--- RECORDS SUPPLIED Enclosed Below ---

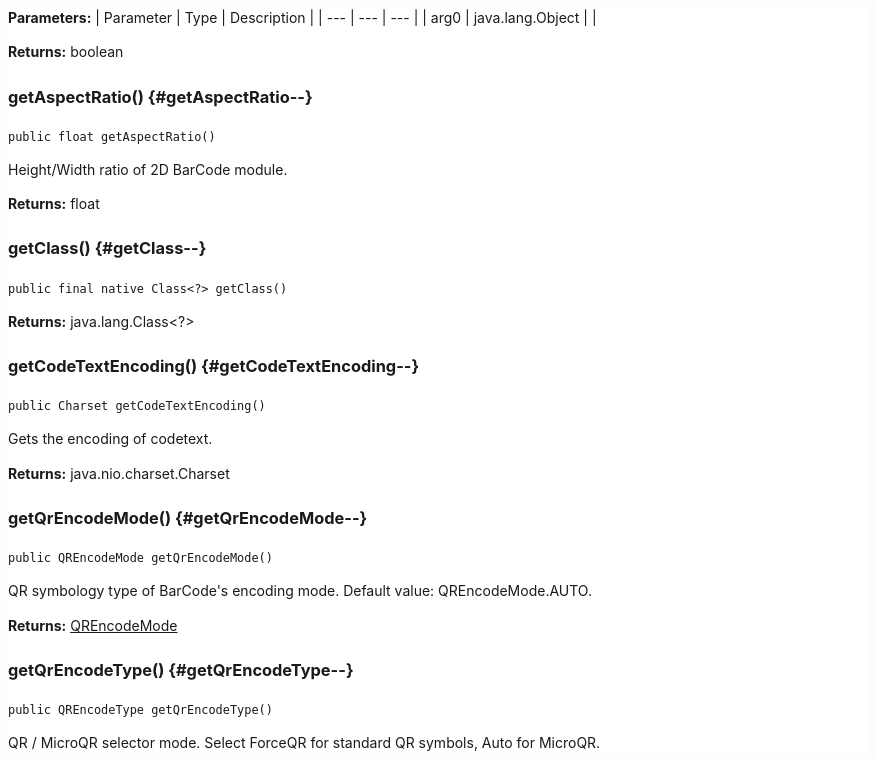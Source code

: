 


**Parameters:**
| Parameter | Type | Description |
| --- | --- | --- |
| arg0 | java.lang.Object |  |

**Returns:**
boolean
### getAspectRatio() {#getAspectRatio--}
```
public float getAspectRatio()
```


Height/Width ratio of 2D BarCode module.

**Returns:**
float
### getClass() {#getClass--}
```
public final native Class<?> getClass()
```




**Returns:**
java.lang.Class<?>
### getCodeTextEncoding() {#getCodeTextEncoding--}
```
public Charset getCodeTextEncoding()
```


Gets the encoding of codetext.

**Returns:**
java.nio.charset.Charset
### getQrEncodeMode() {#getQrEncodeMode--}
```
public QREncodeMode getQrEncodeMode()
```


QR symbology type of BarCode's encoding mode. Default value: QREncodeMode.AUTO.

**Returns:**
[QREncodeMode](../../com.aspose.barcode.generation/qrencodemode)
### getQrEncodeType() {#getQrEncodeType--}
```
public QREncodeType getQrEncodeType()
```


QR / MicroQR selector mode. Select ForceQR for standard QR symbols, Auto for MicroQR.
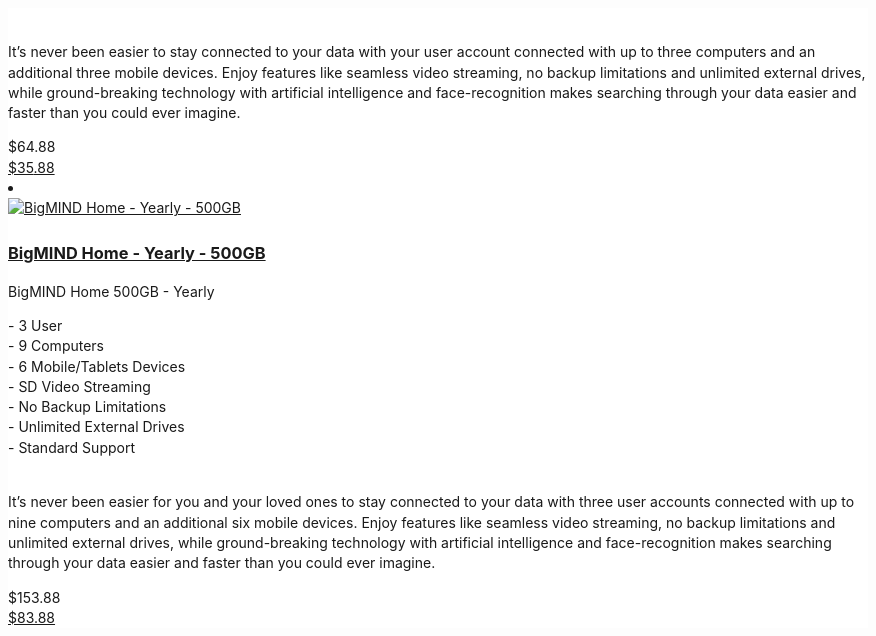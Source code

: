 <p>&nbsp;</p>

<p>It’s never been easier to stay connected to your data with your user account connected with up to three computers and an additional three mobile devices. Enjoy features like seamless video streaming, no backup limitations and unlimited external drives, while ground-breaking technology with artificial intelligence and face-recognition makes searching through your data easier and faster than you could ever imagine.</p></body></html>                </div>
        <div class="flex flex-row feedProduct-Price">
          <div class="feedProduct-Price--Old">
            <span class="feedProduct-Price--Currency">$</span>64<span class="feedProduct-Price--Cents">.88</span>
          </div>
          <div class="">
            <a href="https://secure.2checkout.com/order/cart.php?PRODS=18483497&amp;QTY=1&amp;AFFILIATE=108875">
            <span class="feedProduct-Price--Currency">$</span>35<span class="feedProduct-Price--Cents">.88</span>
            </a>
          </div>
        </div>
      </div>
    </li>
    <li class="home-article-item flex flex-row feedProduct">
      <div class="basis-1/3 lg:basis-1/4 xl:basis-1/5 relative flex justify-center items-center overflow-hidden">
                <a href="https://secure.2checkout.com/order/cart.php?PRODS=18441197&amp;QTY=1&amp;AFFILIATE=108875" class="w-24 h-24 md:w-28 md:h-28 lg:w-32 lg:h-32 xl:w-42 xl:h-42 max-w-24 max-h-24 md:max-w-28 md:max-h-28 lg:max-w-32 lg:max-h-32 xl:max-w-42 xl:max-h-42 -pt-2">
          <img src="https://thmb.techidaily.com/056b5dc5bf38553fc5e62980ac558058cdfef6fae043dca04e140a16eeec969f.jpg" alt="BigMIND Home - Yearly - 500GB" class="relative w-full h-full rounded-full object-cover dark:brightness-75 -mt-4 p-4">
        </a>
              </div>
      <div class="flex flex-col gap-5 px-7 pb-7 basis-2/3 lg:basis-3/4 xl:basis-4/5  pt-5">
        <h3 class="home-article-title"><a href="https://secure.2checkout.com/order/cart.php?PRODS=18441197&amp;QTY=1&amp;AFFILIATE=108875">BigMIND Home - Yearly - 500GB</a></h3>
        <div class="home-article-content markdown-body">
                  <html><head></head><body><p>BigMIND Home 500GB - Yearly</p>

<p>- 3 User<br>
- 9 Computers<br>
- 6 Mobile/Tablets Devices<br>
- SD Video Streaming<br>
- No Backup Limitations<br>
- Unlimited External Drives<br>
- Standard Support<br>
&nbsp;</p>

<p>It’s never been easier for you and your loved ones to stay connected to your data with three user accounts connected with up to nine computers and an additional six mobile devices. Enjoy features like seamless video streaming, no backup limitations and unlimited external drives, while ground-breaking technology with artificial intelligence and face-recognition makes searching through your data easier and faster than you could ever imagine.</p></body></html>                </div>
        <div class="flex flex-row feedProduct-Price">
          <div class="feedProduct-Price--Old">
            <span class="feedProduct-Price--Currency">$</span>153<span class="feedProduct-Price--Cents">.88</span>
          </div>
          <div class="">
            <a href="https://secure.2checkout.com/order/cart.php?PRODS=18441197&amp;QTY=1&amp;AFFILIATE=108875">
            <span class="feedProduct-Price--Currency">$</span>83<span class="feedProduct-Price--Cents">.88</span>
            </a>
          </div>
        </div>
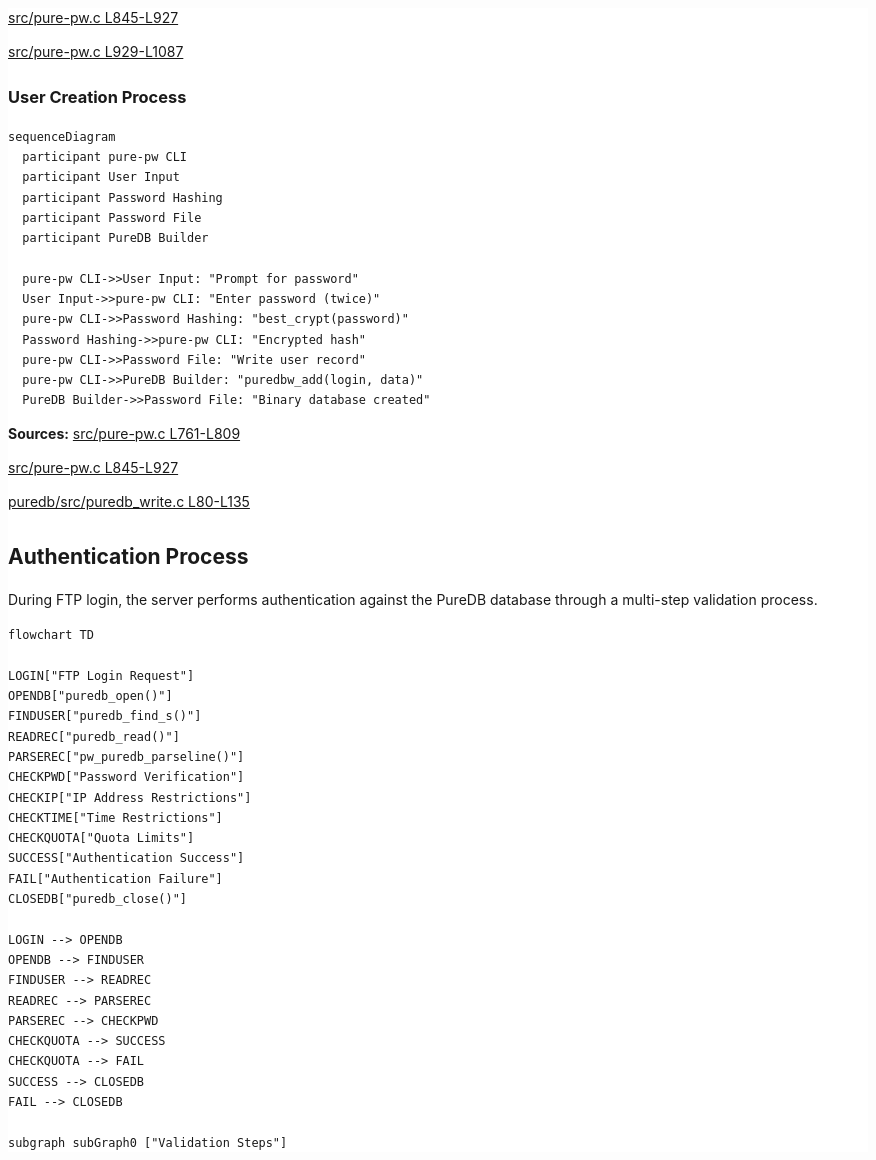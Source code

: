  [src/pure-pw.c L845-L927](https://github.com/jedisct1/pure-ftpd/blob/3818577a/src/pure-pw.c#L845-L927)

 [src/pure-pw.c L929-L1087](https://github.com/jedisct1/pure-ftpd/blob/3818577a/src/pure-pw.c#L929-L1087)

### User Creation Process

```mermaid
sequenceDiagram
  participant pure-pw CLI
  participant User Input
  participant Password Hashing
  participant Password File
  participant PureDB Builder

  pure-pw CLI->>User Input: "Prompt for password"
  User Input->>pure-pw CLI: "Enter password (twice)"
  pure-pw CLI->>Password Hashing: "best_crypt(password)"
  Password Hashing->>pure-pw CLI: "Encrypted hash"
  pure-pw CLI->>Password File: "Write user record"
  pure-pw CLI->>PureDB Builder: "puredbw_add(login, data)"
  PureDB Builder->>Password File: "Binary database created"
```

**Sources:** [src/pure-pw.c L761-L809](https://github.com/jedisct1/pure-ftpd/blob/3818577a/src/pure-pw.c#L761-L809)

 [src/pure-pw.c L845-L927](https://github.com/jedisct1/pure-ftpd/blob/3818577a/src/pure-pw.c#L845-L927)

 [puredb/src/puredb_write.c L80-L135](https://github.com/jedisct1/pure-ftpd/blob/3818577a/puredb/src/puredb_write.c#L80-L135)

## Authentication Process

During FTP login, the server performs authentication against the PureDB database through a multi-step validation process.

```mermaid
flowchart TD

LOGIN["FTP Login Request"]
OPENDB["puredb_open()"]
FINDUSER["puredb_find_s()"]
READREC["puredb_read()"]
PARSEREC["pw_puredb_parseline()"]
CHECKPWD["Password Verification"]
CHECKIP["IP Address Restrictions"]
CHECKTIME["Time Restrictions"]
CHECKQUOTA["Quota Limits"]
SUCCESS["Authentication Success"]
FAIL["Authentication Failure"]
CLOSEDB["puredb_close()"]

LOGIN --> OPENDB
OPENDB --> FINDUSER
FINDUSER --> READREC
READREC --> PARSEREC
PARSEREC --> CHECKPWD
CHECKQUOTA --> SUCCESS
CHECKQUOTA --> FAIL
SUCCESS --> CLOSEDB
FAIL --> CLOSEDB

subgraph subGraph0 ["Validation Steps"]
```
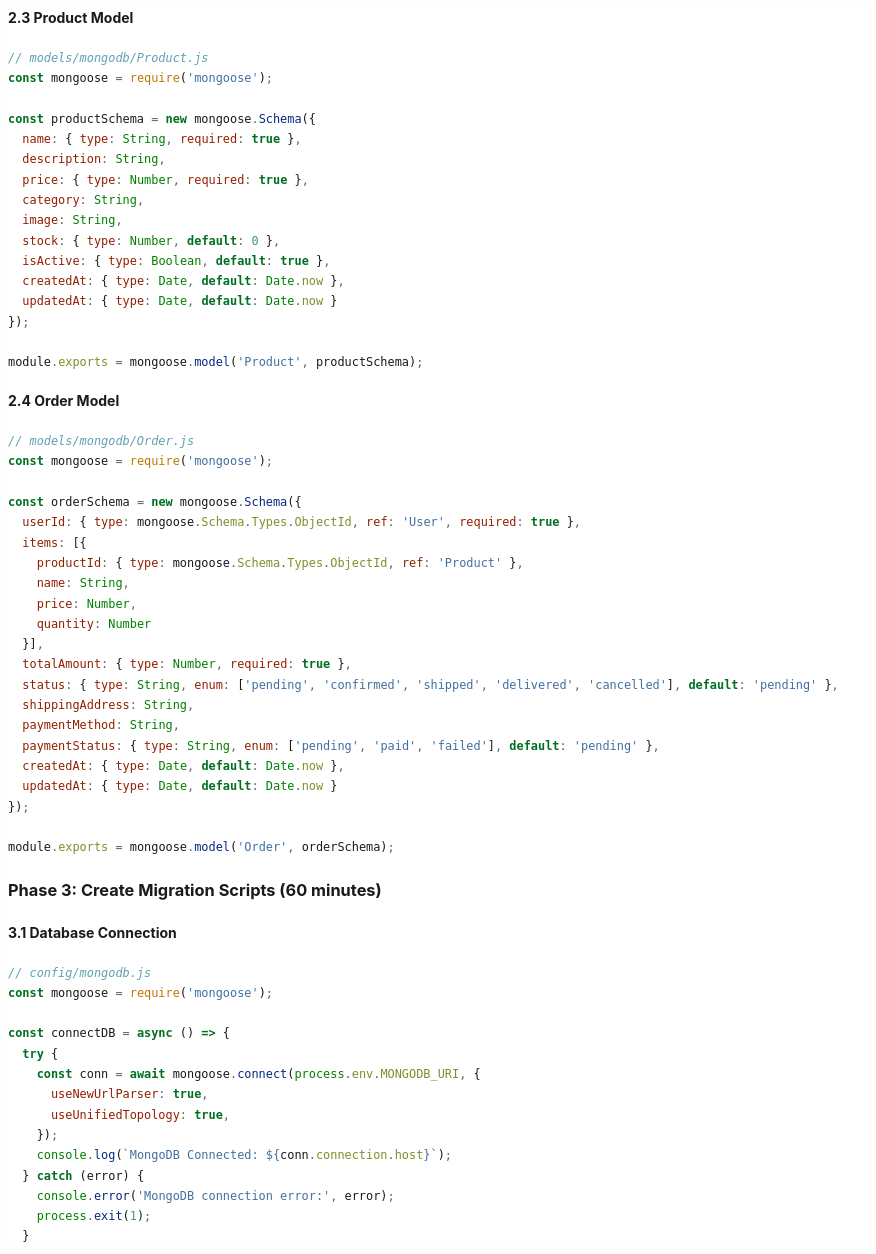 #### **2.3 Product Model**
```javascript
// models/mongodb/Product.js
const mongoose = require('mongoose');

const productSchema = new mongoose.Schema({
  name: { type: String, required: true },
  description: String,
  price: { type: Number, required: true },
  category: String,
  image: String,
  stock: { type: Number, default: 0 },
  isActive: { type: Boolean, default: true },
  createdAt: { type: Date, default: Date.now },
  updatedAt: { type: Date, default: Date.now }
});

module.exports = mongoose.model('Product', productSchema);
```

#### **2.4 Order Model**
```javascript
// models/mongodb/Order.js
const mongoose = require('mongoose');

const orderSchema = new mongoose.Schema({
  userId: { type: mongoose.Schema.Types.ObjectId, ref: 'User', required: true },
  items: [{
    productId: { type: mongoose.Schema.Types.ObjectId, ref: 'Product' },
    name: String,
    price: Number,
    quantity: Number
  }],
  totalAmount: { type: Number, required: true },
  status: { type: String, enum: ['pending', 'confirmed', 'shipped', 'delivered', 'cancelled'], default: 'pending' },
  shippingAddress: String,
  paymentMethod: String,
  paymentStatus: { type: String, enum: ['pending', 'paid', 'failed'], default: 'pending' },
  createdAt: { type: Date, default: Date.now },
  updatedAt: { type: Date, default: Date.now }
});

module.exports = mongoose.model('Order', orderSchema);
```

### **Phase 3: Create Migration Scripts (60 minutes)**

#### **3.1 Database Connection**
```javascript
// config/mongodb.js
const mongoose = require('mongoose');

const connectDB = async () => {
  try {
    const conn = await mongoose.connect(process.env.MONGODB_URI, {
      useNewUrlParser: true,
      useUnifiedTopology: true,
    });
    console.log(`MongoDB Connected: ${conn.connection.host}`);
  } catch (error) {
    console.error('MongoDB connection error:', error);
    process.exit(1);
  }
```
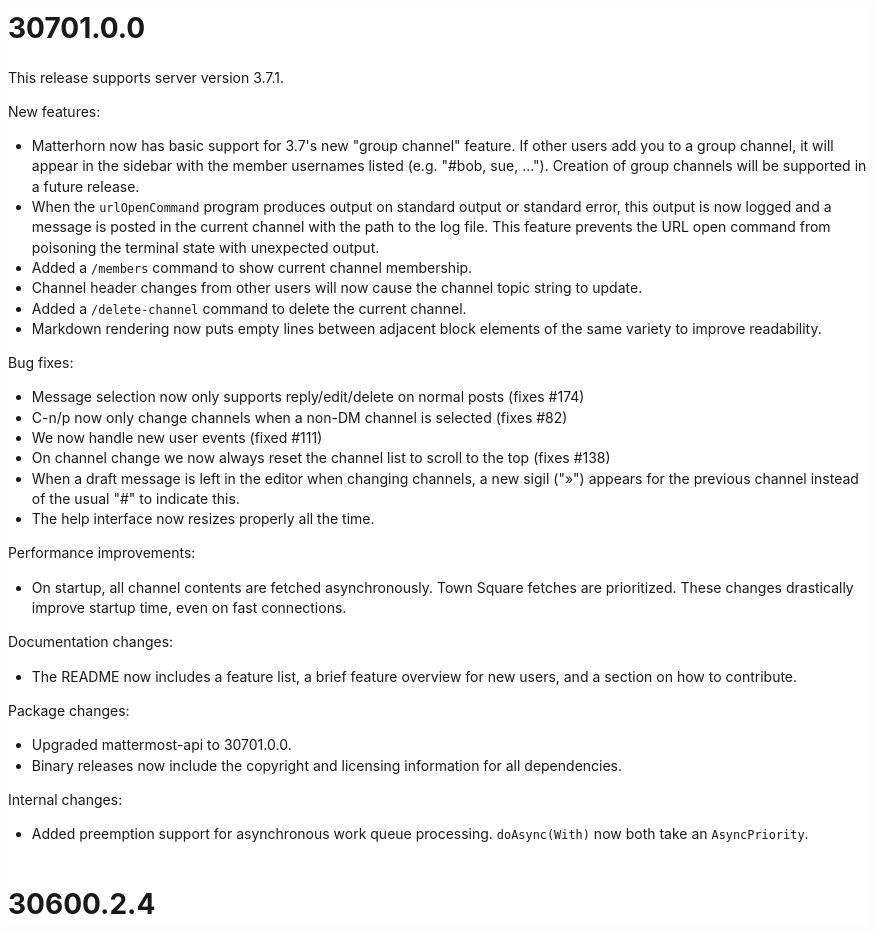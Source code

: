 30701.0.0
=========

This release supports server version 3.7.1.

New features:
 * Matterhorn now has basic support for 3.7's new "group channel"
   feature. If other users add you to a group channel, it will appear in
   the sidebar with the member usernames listed (e.g. "#bob, sue, ...").
   Creation of group channels will be supported in a future release.
 * When the `urlOpenCommand` program produces output on standard output
   or standard error, this output is now logged and a message is posted
   in the current channel with the path to the log file. This feature
   prevents the URL open command from poisoning the terminal state with
   unexpected output.
 * Added a `/members` command to show current channel membership.
 * Channel header changes from other users will now cause the channel
   topic string to update.
 * Added a `/delete-channel` command to delete the current channel.
 * Markdown rendering now puts empty lines between adjacent block
   elements of the same variety to improve readability.

Bug fixes:
 * Message selection now only supports reply/edit/delete on normal posts
   (fixes #174)
 * C-n/p now only change channels when a non-DM channel is selected
   (fixes #82)
 * We now handle new user events (fixed #111)
 * On channel change we now always reset the channel list to scroll to
   the top (fixes #138)
 * When a draft message is left in the editor when changing channels, a
   new sigil ("»") appears for the previous channel instead of the usual
   "#" to indicate this.
 * The help interface now resizes properly all the time.

Performance improvements:
 * On startup, all channel contents are fetched asynchronously. Town
   Square fetches are prioritized. These changes drastically improve
   startup time, even on fast connections.

Documentation changes:
 * The README now includes a feature list, a brief feature overview for
   new users, and a section on how to contribute.

Package changes:
 * Upgraded mattermost-api to 30701.0.0.
 * Binary releases now include the copyright and licensing information
   for all dependencies.

Internal changes:
 * Added preemption support for asynchronous work queue processing.
   `doAsync(With)` now both take an `AsyncPriority`.

30600.2.4
=========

--- End of Enclosed RECORDS SUPPLIED ---

ABOUT THIS EXERCISE
Provide only the number of lines in the material above that contain the word "changes".

SOLVED PROBLEM
5